[Plain-text document sources]
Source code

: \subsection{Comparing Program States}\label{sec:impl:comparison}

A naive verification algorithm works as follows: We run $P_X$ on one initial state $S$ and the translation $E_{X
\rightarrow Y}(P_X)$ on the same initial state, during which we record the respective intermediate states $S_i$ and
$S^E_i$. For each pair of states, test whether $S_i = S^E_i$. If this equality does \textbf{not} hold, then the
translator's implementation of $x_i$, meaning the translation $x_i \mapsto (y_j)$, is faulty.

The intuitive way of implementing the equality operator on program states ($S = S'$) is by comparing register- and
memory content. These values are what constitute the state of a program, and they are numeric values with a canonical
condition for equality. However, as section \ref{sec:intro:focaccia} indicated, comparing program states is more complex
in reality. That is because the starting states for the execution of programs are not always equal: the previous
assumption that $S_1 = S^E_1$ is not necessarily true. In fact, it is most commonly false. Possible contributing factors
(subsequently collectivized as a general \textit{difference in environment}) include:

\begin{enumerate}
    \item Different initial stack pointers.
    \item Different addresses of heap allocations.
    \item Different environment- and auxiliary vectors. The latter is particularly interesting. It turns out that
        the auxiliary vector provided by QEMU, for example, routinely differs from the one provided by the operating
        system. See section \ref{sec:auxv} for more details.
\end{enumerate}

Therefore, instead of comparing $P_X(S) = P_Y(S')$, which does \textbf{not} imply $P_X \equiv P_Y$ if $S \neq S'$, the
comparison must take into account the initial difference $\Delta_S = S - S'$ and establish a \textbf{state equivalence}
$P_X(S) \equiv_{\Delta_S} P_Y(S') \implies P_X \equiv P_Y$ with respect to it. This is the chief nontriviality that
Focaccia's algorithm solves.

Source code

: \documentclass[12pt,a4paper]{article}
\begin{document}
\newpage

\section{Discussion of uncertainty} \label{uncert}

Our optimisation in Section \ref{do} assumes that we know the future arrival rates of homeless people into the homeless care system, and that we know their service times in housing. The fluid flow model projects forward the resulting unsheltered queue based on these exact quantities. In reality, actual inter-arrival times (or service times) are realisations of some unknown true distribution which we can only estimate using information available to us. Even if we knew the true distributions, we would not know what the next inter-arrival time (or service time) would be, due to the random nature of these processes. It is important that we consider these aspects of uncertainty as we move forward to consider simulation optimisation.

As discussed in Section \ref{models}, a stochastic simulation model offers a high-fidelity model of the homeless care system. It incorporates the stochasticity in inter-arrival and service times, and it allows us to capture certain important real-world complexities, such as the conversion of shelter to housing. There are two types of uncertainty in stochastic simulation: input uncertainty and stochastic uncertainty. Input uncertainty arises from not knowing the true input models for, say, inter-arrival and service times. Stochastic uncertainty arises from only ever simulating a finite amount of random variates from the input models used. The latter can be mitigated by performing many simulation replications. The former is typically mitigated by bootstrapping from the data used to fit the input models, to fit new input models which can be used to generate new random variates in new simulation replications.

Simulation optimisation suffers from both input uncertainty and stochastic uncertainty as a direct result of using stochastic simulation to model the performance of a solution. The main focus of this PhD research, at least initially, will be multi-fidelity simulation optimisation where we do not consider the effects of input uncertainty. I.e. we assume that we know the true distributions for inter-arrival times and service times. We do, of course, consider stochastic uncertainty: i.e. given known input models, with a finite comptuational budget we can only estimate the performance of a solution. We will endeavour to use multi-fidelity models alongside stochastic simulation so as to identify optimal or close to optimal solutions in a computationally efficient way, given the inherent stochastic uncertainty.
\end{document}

### Task statement:
Work out the number of lines in the records containing the word "auxiliary". Write only that number.

### Exercise solution:
2